_WHAT IS EXPECTED_
Go to the line containing "At present the" in the records below and print it and every following line exactly, on through the line containing "This, of course, will", then stop.

******************************

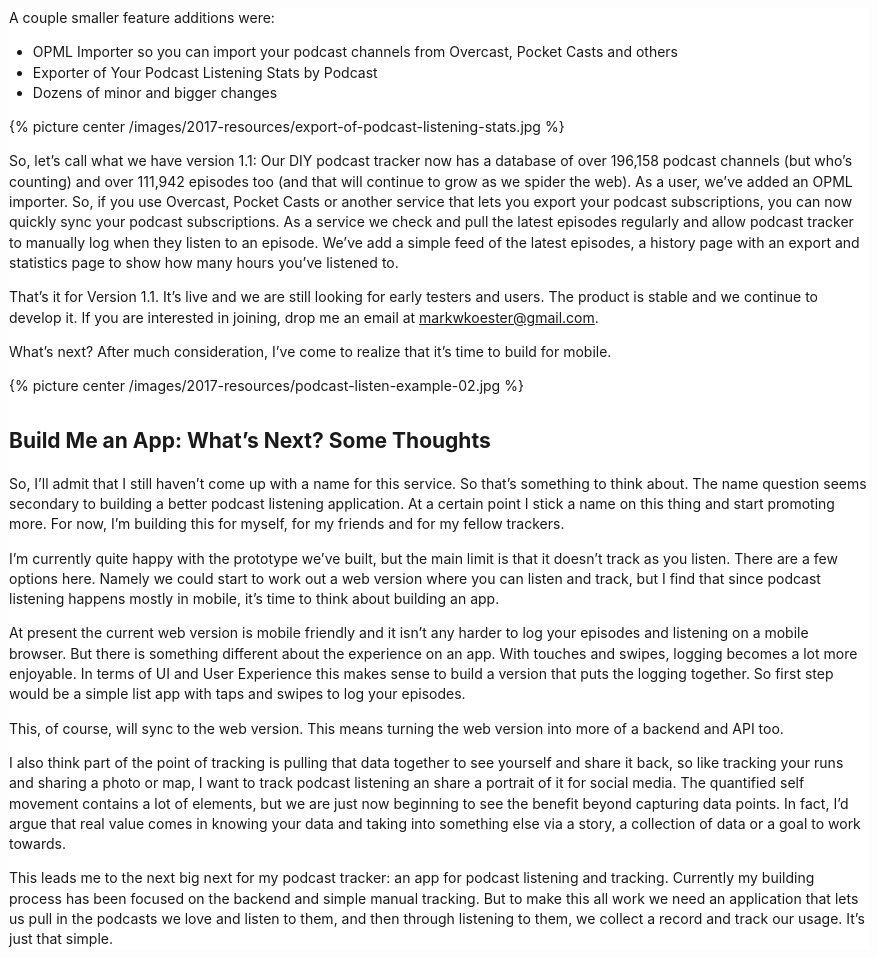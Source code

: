 A couple smaller feature additions were:

- OPML Importer so you can import your podcast channels from Overcast, Pocket Casts and others
- Exporter of Your Podcast Listening Stats by Podcast
- Dozens of minor and bigger changes

{% picture center /images/2017-resources/export-of-podcast-listening-stats.jpg %}

So, let’s call what we have version 1.1: Our DIY podcast tracker now has a database of over 196,158 podcast channels (but who’s counting) and over 111,942 episodes too (and that will continue to grow as we spider the web). As a user, we’ve added an OPML importer. So, if you use Overcast, Pocket Casts or another service that lets you export your podcast subscriptions, you can now quickly sync your podcast subscriptions. As a service we check and pull the latest episodes regularly and allow podcast tracker to manually log when they listen to an episode. We’ve add a simple feed of the latest episodes, a history page with an export and statistics page to show how many hours you’ve listened to.

That’s it for Version 1.1. It’s live and we are still looking for early testers and users. The product is stable and we continue to develop it. If you are interested in joining, drop me an email at markwkoester@gmail.com.

What’s next? After much consideration, I’ve come to realize that it’s time to build for mobile.

{% picture center /images/2017-resources/podcast-listen-example-02.jpg %}

## Build Me an App: What’s Next? Some Thoughts

So, I’ll admit that I still haven’t come up with a name for this service. So that’s something to think about. The name question seems secondary to building a better podcast listening application. At a certain point I stick a name on this thing and start promoting more. For now, I’m building this for myself, for my friends and for my fellow trackers.

I’m currently quite happy with the prototype we’ve built, but the main limit is that it doesn’t track as you listen. There are a few options here. Namely we could start to work out a web version where you can listen and track, but I find that since podcast listening happens mostly in mobile, it’s time to think about building an app.

At present the current web version is mobile friendly and it isn’t any harder to log your episodes and listening on a mobile browser. But there is something different about the experience on an app. With touches and swipes, logging becomes a lot more enjoyable. In terms of UI and User Experience this makes sense to build a version that puts the logging together. So first step would be a simple list app with taps and swipes to log your episodes.

This, of course, will sync to the web version. This means turning the web version into more of a backend and API too.

I also think part of the point of tracking is pulling that data together to see yourself and share it back, so like tracking your runs and sharing a photo or map, I want to track podcast listening an share a portrait of it for social media. The quantified self movement contains a lot of elements, but we are just now beginning to see the benefit beyond capturing data points. In fact, I’d argue that real value comes in knowing your data and taking into something else via a story, a collection of data or a goal to work towards.

This leads me to the next big next for my podcast tracker: an app for podcast listening and tracking. Currently my building process has been focused on the backend and simple manual tracking. But to make this all work we need an application that lets us pull in the podcasts we love and listen to them, and then through listening to them, we collect a record and track our usage. It’s just that simple.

******************************

_RESULT_
At present the current web version is mobile friendly and it isn’t any harder to log your episodes and listening on a mobile browser. But there is something different about the experience on an app. With touches and swipes, logging becomes a lot more enjoyable. In terms of UI and User Experience this makes sense to build a version that puts the logging together. So first step would be a simple list app with taps and swipes to log your episodes.

This, of course, will sync to the web version. This means turning the web version into more of a backend and API too.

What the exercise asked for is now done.